Thursday 19, November 2015

Dubai – MENA Herald: A recent Bank of America Merrill Lynch research report titled, ‘MENA & Frontier Observer – Frontier markets screening increasingly more attractive: Focus on quality’, says that GCC equity markets are looking increasingly attractive after the broad based sell off since the summer. In this context, the GCC markets presently represent a buying opportunity, particularly with appealing stock valuations and stronger earnings momentum.

“There are broad based buying opportunities, but stock selection is becoming key. We retain our bias for markets with robust macro, attractive valuations, consistent earnings delivery and/or superior earnings growth. These factors make the UAE our most preferred MENA market and Kuwait as our preferred GCC Frontier market. The sharp correction across Frontier markets since the summer has also yielded strong opportunities across many other markets, including Saudi Arabia. In this context, we believe stock selection (rather than market selection) is becoming more crucial and advocate a focus on quality and mispriced opportunities”, said Hootan Yazhari, Head of MENA & Frontier Markets Equity Research.

Hootan Yazhari continued, “As our most preferred attractively valued GCC market, the UAE offers long term potential and healthy earnings momentum. UAE is the only market with net earnings upgrades Year-To-Date, and our top picks are Etisalat, Emaar and ADCB. While in Saudi Arabia, opportunities have risen as the market is no longer expensive but we believe it’s time to get selectively bullish. Within Saudi, the consumer space presents an attractive long term opportunity, and we reiterate our Buy ratings on Al Hokair and Al Othaim.”

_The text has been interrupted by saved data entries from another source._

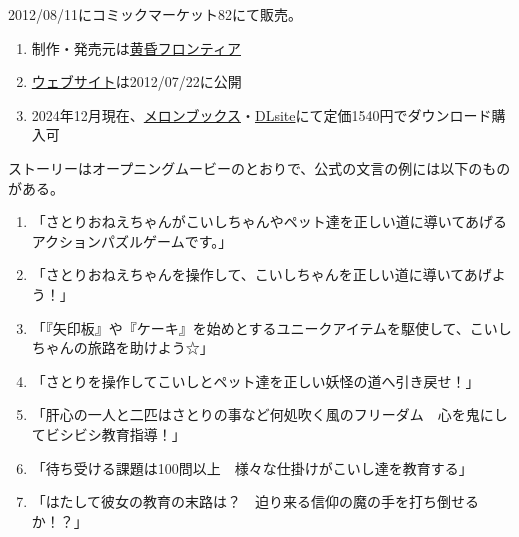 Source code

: 

%




2012/08/11にコミックマーケット82にて販売。
\begin{enumerate}[label={\sarrow}]
\item 制作・発売元は\href{http://tasofro.net/}{黄昏フロンティア}
\item \href{http://tasofro.net/satori/}{ウェブサイト}は2012/07/22に公開
\item 2024年12月現在、\href{https://www.melonbooks.co.jp/detail/detail.php?product_id=967172}{メロンブックス}・\href{https://www.dlsite.com/home/work/=/product_id/RJ144848.html}{DLsite}にて定価1540円でダウンロード購入可
\end{enumerate}



ストーリーはオープニングムービーのとおりで、公式の文言の例には以下のものがある。
\begin{enumerate}[label={\sarrow}]
\item 「さとりおねえちゃんがこいしちゃんやペット達を正しい道に導いてあげるアクションパズルゲームです。」
\item 「さとりおねえちゃんを操作して、こいしちゃんを正しい道に導いてあげよう！」
\item 「『矢印板』や『ケーキ』を始めとするユニークアイテムを駆使して、こいしちゃんの旅路を助けよう☆」
\item 「さとりを操作してこいしとペット達を正しい妖怪の道へ引き戻せ！」
\item 「肝心の一人と二匹はさとりの事など何処吹く風のフリーダム　心を鬼にしてビシビシ教育指導！」
\item 「待ち受ける課題は100問以上　様々な仕掛けがこいし達を教育する」
\item 「はたして彼女の教育の末路は？　迫り来る信仰の魔の手を打ち倒せるか！？」
\end{enumerate}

On the other hand, the GCC macro story is likely to have peaked if oil prices stay low for long. Twin deficits are expected, as well as weaker real GDP growth and softer non-hydrocarbon sector growth on greater fiscal policy prudence. A prolonged period of low oil prices and regional geopolitical threats remain the primary risks. The realization of external risks and global risk aversion may cut market access to Dubai Inc, risking a credit event. Egypt benefits cyclically from lower oil prices but still needs to mobilize external financing, given its geopolitical importance. Key remains to advance the structural reform agenda and mobilizing external finance.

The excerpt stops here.